The 2026 Nuneaton and Bedworth Borough Council election was held on 7 May 2026, alongside the other local elections across the United Kingdom being held on the same day, to elect 19 of 38 members of Nuneaton and Bedworth Borough Council in Warwickshire, England.

Prior to the election, the council was under no overall control, being run by a Labour minority administration. The council remained under no overall control at this election. Reform UK, which held no seats on the council before the election, won 15 of the 19 seats contested at this election. They therefore overtook Labour to become the largest party on the council, but were left five seats short of a majority. The incumbent Labour leader of the council, Steve Hey, lost his seat. After the election, the new Reform group chose George Finch, who was already the leader of Warwickshire County Council, to be its group leader. He was formally confirmed as the new leader of Nuneaton and Bedworth Borough Council at its subsequent annual council meeting on 20 May 2026, leading a Reform minority administration.

Due to ongoing local government reorganisation, this will be the final election to Nuneaton & Bedworth Borough Council before it is abolished and replaced by a successor unitary authority. Elections to the successor authority are due to take place in 2027.

==Summary==

===Background===
In 2024, the Conservative Party lost control of the council to the Labour Party. Subsequent changes of allegiance saw Labour lose its majority in December 2024, but the party continued to run the council afterwards as a minority administration.

Due to ongoing local government reorganisation, the Local Government Secretary, Steve Reed, wrote to all local authorities due to have elections in 2026, asking if they would like to delay their elections to 2027. The council's Labour group supported delaying the election, while the opposition parties were against the plans.
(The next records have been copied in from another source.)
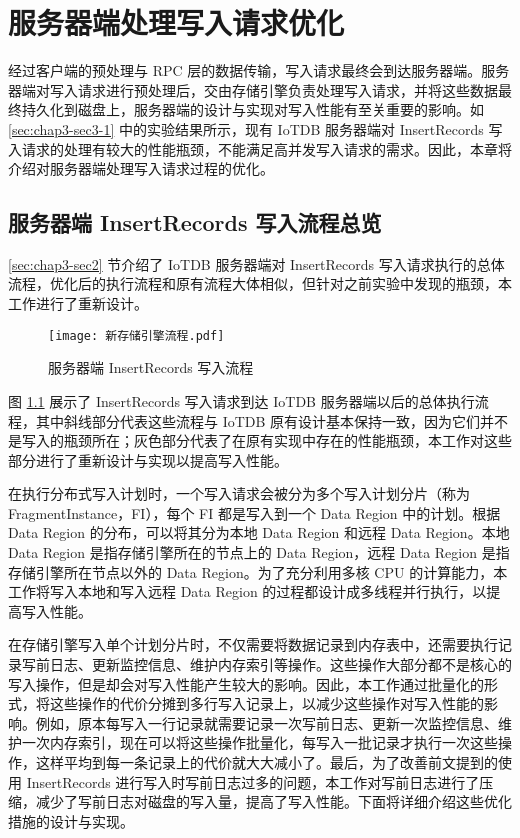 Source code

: 
\chapter{服务器端处理写入请求优化}
经过客户端的预处理与 RPC 层的数据传输，写入请求最终会到达服务器端。服务器端对写入请求进行预处理后，交由存储引擎负责处理写入请求，并将这些数据最终持久化到磁盘上，服务器端的设计与实现对写入性能有至关重要的影响。如 \ref{sec:chap3-sec3-1} 中的实验结果所示，现有 IoTDB 服务器端对 InsertRecords 写入请求的处理有较大的性能瓶颈，不能满足高并发写入请求的需求。因此，本章将介绍对服务器端处理写入请求过程的优化。


\section{服务器端 InsertRecords 写入流程总览}
\ref{sec:chap3-sec2} 节介绍了 IoTDB 服务器端对 InsertRecords 写入请求执行的总体流程，优化后的执行流程和原有流程大体相似，但针对之前实验中发现的瓶颈，本工作进行了重新设计。

\begin{figure}
  \centering
  \texttt{[image: 新存储引擎流程.pdf]}
  \caption{服务器端 InsertRecords 写入流程}
  \label{fig:iotdb-insertRecords-flow}
\end{figure}

图 \ref{fig:iotdb-insertRecords-flow} 展示了 InsertRecords 写入请求到达 IoTDB 服务器端以后的总体执行流程，其中斜线部分代表这些流程与 IoTDB 原有设计基本保持一致，因为它们并不是写入的瓶颈所在；灰色部分代表了在原有实现中存在的性能瓶颈，本工作对这些部分进行了重新设计与实现以提高写入性能。


在执行分布式写入计划时，一个写入请求会被分为多个写入计划分片（称为 FragmentInstance，FI），每个 FI 都是写入到一个 Data Region 中的计划。根据 Data Region 的分布，可以将其分为本地 Data Region 和远程 Data Region。本地 Data Region 是指存储引擎所在的节点上的 Data Region，远程 Data Region 是指存储引擎所在节点以外的 Data Region。为了充分利用多核 CPU 的计算能力，本工作将写入本地和写入远程 Data Region 的过程都设计成多线程并行执行，以提高写入性能。

在存储引擎写入单个计划分片时，不仅需要将数据记录到内存表中，还需要执行记录写前日志、更新监控信息、维护内存索引等操作。这些操作大部分都不是核心的写入操作，但是却会对写入性能产生较大的影响。因此，本工作通过批量化的形式，将这些操作的代价分摊到多行写入记录上，以减少这些操作对写入性能的影响。例如，原本每写入一行记录就需要记录一次写前日志、更新一次监控信息、维护一次内存索引，现在可以将这些操作批量化，每写入一批记录才执行一次这些操作，这样平均到每一条记录上的代价就大大减小了。最后，为了改善前文提到的使用 InsertRecords 进行写入时写前日志过多的问题，本工作对写前日志进行了压缩，减少了写前日志对磁盘的写入量，提高了写入性能。下面将详细介绍这些优化措施的设计与实现。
The Labour leader of the council, Chris Watkins, said, "it was felt that holding [the election] for a local authority that is shortly to be abolished is not a prudent use of resources".

Following this, an extraordinary meeting of the council was held on 21 January 2026, and a motion of no confidence in the council leader was moved by Conservative leader Kris Wilson (Whitestone). The motion passed with the support of the Conservative, Green, and Liberal Democrat councillors, and Watkins was removed from the position. Labour councillor Steve Hey (Attleborough) was subsequently selected at the same meeting to replace Watkins as leader. He was confirmed in this role after receiving support from the Labour and Green groups.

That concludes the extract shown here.